After the attack on Pearl Harbor, the Imperial Japanese Navy dispatched five submarines to prowl the West Coast of the United States. Among them was I-26, commanded by Minoru Yokota. By June 1942, I-26 had participated in the opening stages of the Aleutian Islands campaign before sailing south to patrol off Washington State. On that clear June afternoon, the Coast Trader departed Port Angeles for San Francisco carrying blank newsprint. She had just cleared the Strait of Juan de Fuca when I-26 found her. The submarine had been shadowing the ship for four miles at periscope depth, tracking her since Neah Bay. The Coast Trader's lookouts were scanning for exactly this threat, but I-26 was already beneath them and closing.
The torpedo struck below cargo hatch number four in the stern. Captain Lyle G. Havens ordered the crew to abandon ship, and all 56 aboard -- nine officers, 28 seamen, and 19 Army armed guards manning the deck guns -- scrambled into a lifeboat and two life rafts. The radio was damaged; no SOS went out. The Coast Trader sank in 40 minutes. Then the real ordeal began. A nighttime storm brought 60-knot winds and heavy seas, snapping the tow line between the lifeboat and the rafts. By morning, the lifeboat crew raised their sail and pressed on, unable to find the rafts in the heaving ocean. Two days later, at four in the afternoon, the fishing schooner Virginia I spotted the lifeboat and called in a distress signal. A Coast Guard aircraft located the two rafts by their flare the following day, and a Canadian corvette recovered those survivors on June 9. They had spent 40 hours soaked and shivering on open water. One crew member died of exposure.
The U.S. Navy initially refused to acknowledge that Japanese submarines were operating off the West Coast. With German U-boats already ravaging Atlantic shipping during what submariners called the Second Happy Time, admitting a Pacific threat as well was too much. Officials attributed the Coast Trader's loss to an internal explosion. The truth emerged only when Commander Yokota returned to Yokosuka on July 7, 1942, and reported torpedoing a merchant vessel at the exact date and location. He also reported shelling the Estevan Point lighthouse on June 20, making it the only place on Canadian soil attacked during the war.

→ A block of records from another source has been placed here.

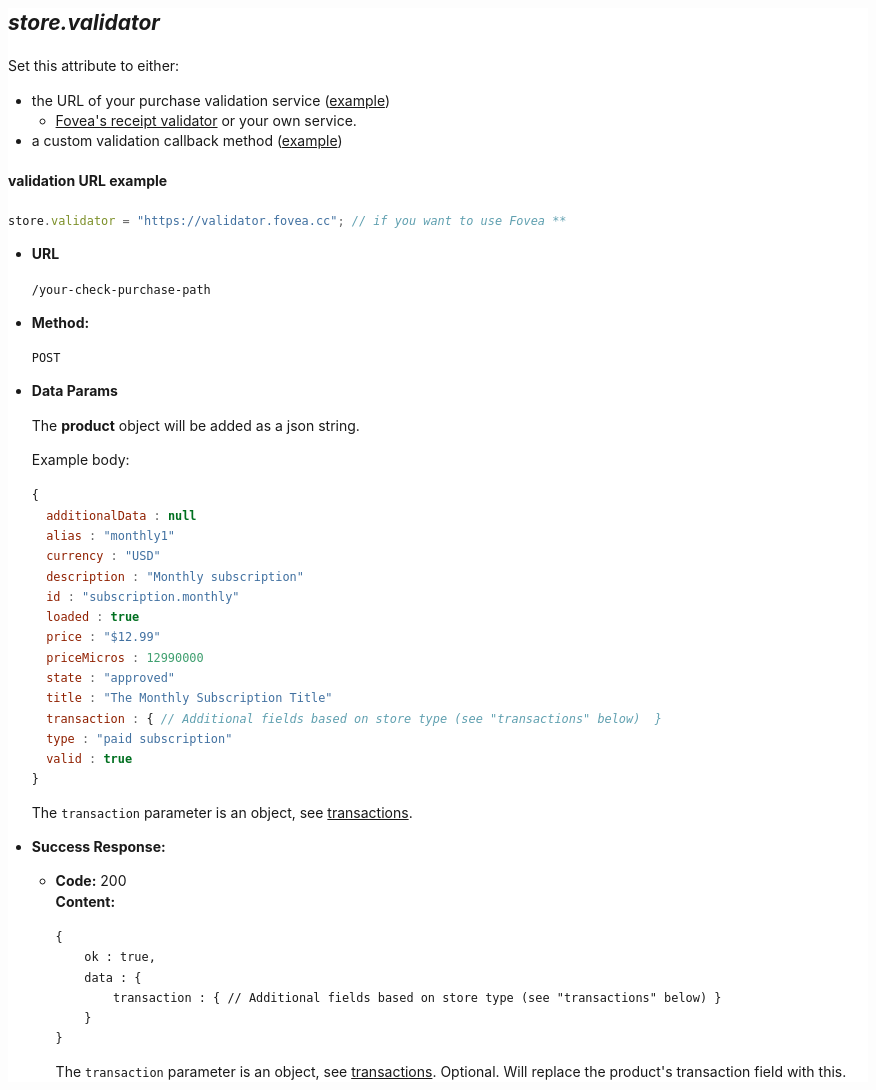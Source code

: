 ## <a name="validator"></a> *store.validator*
Set this attribute to either:

 - the URL of your purchase validation service ([example](#validation-url-example))
    - [Fovea's receipt validator](https://billing.fovea.cc) or your own service.
 - a custom validation callback method ([example](#validation-callback-example))

#### validation URL example

```js
store.validator = "https://validator.fovea.cc"; // if you want to use Fovea **
```

* **URL**

  `/your-check-purchase-path`

* **Method:**

  `POST`

* **Data Params**

  The **product** object will be added as a json string.

  Example body:

  ```js
  {
    additionalData : null
    alias : "monthly1"
    currency : "USD"
    description : "Monthly subscription"
    id : "subscription.monthly"
    loaded : true
    price : "$12.99"
    priceMicros : 12990000
    state : "approved"
    title : "The Monthly Subscription Title"
    transaction : { // Additional fields based on store type (see "transactions" below)  }
    type : "paid subscription"
    valid : true
  }
  ```

  The `transaction` parameter is an object, see [transactions](#transactions).

* **Success Response:**
  * **Code:** 200 <br />
    **Content:**
    ```
    {
        ok : true,
        data : {
            transaction : { // Additional fields based on store type (see "transactions" below) }
        }
    }
    ```
    The `transaction` parameter is an object, see [transactions](#transactions).  Optional.  Will replace the product's transaction field with this.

I-26 itself was sunk during the Battle of Leyte Gulf on October 25, 1944. The Coast Trader lay undisturbed on the sea floor at 148 meters until 2016, when the research vessel EV Nautilus sent remotely operated vehicles Hercules and Argus down to the wreck. They found her sitting upright, encrusted with marine life that had turned a wartime grave into an artificial reef. NOAA maritime archaeologist Dr. James P. Delgado began studying the site, noting one lingering concern: an estimated 8,088 barrels of fuel oil still aboard.

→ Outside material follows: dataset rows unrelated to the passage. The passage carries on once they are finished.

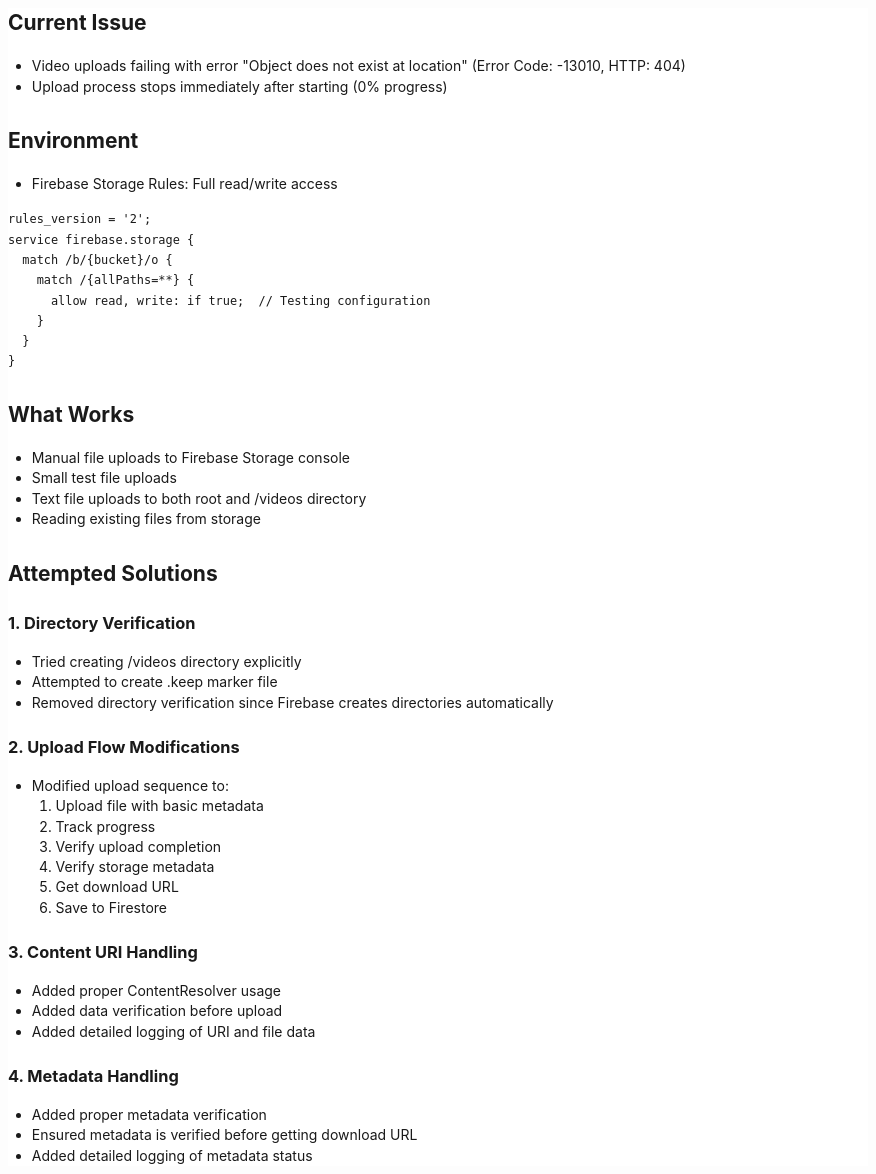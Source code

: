 ## Current Issue
- Video uploads failing with error "Object does not exist at location" (Error Code: -13010, HTTP: 404)
- Upload process stops immediately after starting (0% progress)

## Environment
- Firebase Storage Rules: Full read/write access
```
rules_version = '2';
service firebase.storage {
  match /b/{bucket}/o {
    match /{allPaths=**} {
      allow read, write: if true;  // Testing configuration
    }
  }
}
```

## What Works
- Manual file uploads to Firebase Storage console
- Small test file uploads
- Text file uploads to both root and /videos directory
- Reading existing files from storage

## Attempted Solutions

### 1. Directory Verification
- Tried creating /videos directory explicitly
- Attempted to create .keep marker file
- Removed directory verification since Firebase creates directories automatically

### 2. Upload Flow Modifications
- Modified upload sequence to:
  1. Upload file with basic metadata
  2. Track progress
  3. Verify upload completion
  4. Verify storage metadata
  5. Get download URL
  6. Save to Firestore

### 3. Content URI Handling
- Added proper ContentResolver usage
- Added data verification before upload
- Added detailed logging of URI and file data

### 4. Metadata Handling
- Added proper metadata verification
- Ensured metadata is verified before getting download URL
- Added detailed logging of metadata status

Located at 48.32N, 125.67W, approximately 35 nautical miles southwest of Cape Flattery, Washington. The wreck sits at 148 meters depth and is not visible from the surface. The waters off the Strait of Juan de Fuca entrance are a prominent visual reference. Nearest airports include Quillayute State Airport (KUIL) and William R. Fairchild International Airport (KCLM) at Port Angeles. Seas in this area are frequently rough, especially in winter months.